◆ What needs to be done
Set the records down again, exactly, without their images.

[[ Listed records, beginning ]]

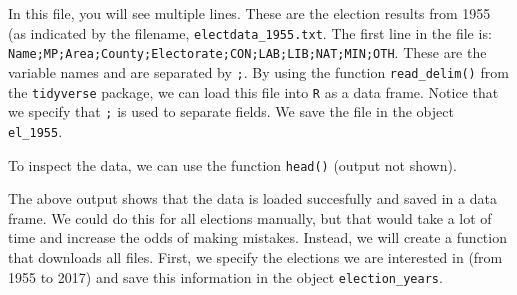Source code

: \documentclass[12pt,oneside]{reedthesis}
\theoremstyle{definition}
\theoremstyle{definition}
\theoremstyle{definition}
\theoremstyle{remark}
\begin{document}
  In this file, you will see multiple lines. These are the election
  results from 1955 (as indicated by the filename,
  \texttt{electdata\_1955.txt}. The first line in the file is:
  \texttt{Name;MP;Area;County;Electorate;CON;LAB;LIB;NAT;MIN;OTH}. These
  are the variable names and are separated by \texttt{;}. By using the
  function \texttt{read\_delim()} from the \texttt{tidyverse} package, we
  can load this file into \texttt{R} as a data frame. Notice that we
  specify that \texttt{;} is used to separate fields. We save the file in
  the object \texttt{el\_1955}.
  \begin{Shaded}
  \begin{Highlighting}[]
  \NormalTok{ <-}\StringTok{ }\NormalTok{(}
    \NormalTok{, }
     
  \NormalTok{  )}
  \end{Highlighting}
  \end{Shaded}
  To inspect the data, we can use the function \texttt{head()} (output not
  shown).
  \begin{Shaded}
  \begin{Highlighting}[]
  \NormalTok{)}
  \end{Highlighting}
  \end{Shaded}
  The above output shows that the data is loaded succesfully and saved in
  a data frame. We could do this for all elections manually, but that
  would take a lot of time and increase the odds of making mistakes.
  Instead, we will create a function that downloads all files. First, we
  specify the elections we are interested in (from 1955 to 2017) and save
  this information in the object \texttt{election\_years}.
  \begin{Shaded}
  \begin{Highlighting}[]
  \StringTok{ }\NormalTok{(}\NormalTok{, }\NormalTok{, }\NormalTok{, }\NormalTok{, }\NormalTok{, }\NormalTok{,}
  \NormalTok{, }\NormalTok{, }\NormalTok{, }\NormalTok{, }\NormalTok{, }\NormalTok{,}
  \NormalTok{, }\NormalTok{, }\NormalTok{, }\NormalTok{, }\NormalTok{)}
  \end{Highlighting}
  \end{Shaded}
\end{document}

[[ Listed records, end ]]

◆ Answer for the task
Source code

: \documentclass[12pt,oneside]{reedthesis}
\theoremstyle{definition}
\theoremstyle{definition}
\theoremstyle{definition}
\theoremstyle{remark}
\begin{document}
  In this file, you will see multiple lines. These are the election
  results from 1955 (as indicated by the filename,
  \texttt{electdata\_1955.txt}. The first line in the file is:
  \texttt{Name;MP;Area;County;Electorate;CON;LAB;LIB;NAT;MIN;OTH}. These
  are the variable names and are separated by \texttt{;}. By using the
  function \texttt{read\_delim()} from the \texttt{tidyverse} package, we
  can load this file into \texttt{R} as a data frame. Notice that we
  specify that \texttt{;} is used to separate fields. We save the file in
  the object \texttt{el\_1955}.
  \begin{Shaded}
  \begin{Highlighting}[]
  \NormalTok{ <-}\StringTok{ }\NormalTok{(}
    \NormalTok{, }
     
  \NormalTok{  )}
  \end{Highlighting}
  \end{Shaded}
  To inspect the data, we can use the function \texttt{head()} (output not
  shown).
  \begin{Shaded}
  \begin{Highlighting}[]
  \NormalTok{)}
  \end{Highlighting}
  \end{Shaded}
  The above output shows that the data is loaded succesfully and saved in
  a data frame. We could do this for all elections manually, but that
  would take a lot of time and increase the odds of making mistakes.
  Instead, we will create a function that downloads all files. First, we
  specify the elections we are interested in (from 1955 to 2017) and save
  this information in the object \texttt{election\_years}.
  \begin{Shaded}
  \begin{Highlighting}[]
  \StringTok{ }\NormalTok{(}\NormalTok{, }\NormalTok{, }\NormalTok{, }\NormalTok{, }\NormalTok{, }\NormalTok{,}
  \NormalTok{, }\NormalTok{, }\NormalTok{, }\NormalTok{, }\NormalTok{, }\NormalTok{,}
  \NormalTok{, }\NormalTok{, }\NormalTok{, }\NormalTok{, }\NormalTok{)}
  \end{Highlighting}
  \end{Shaded}
\end{document}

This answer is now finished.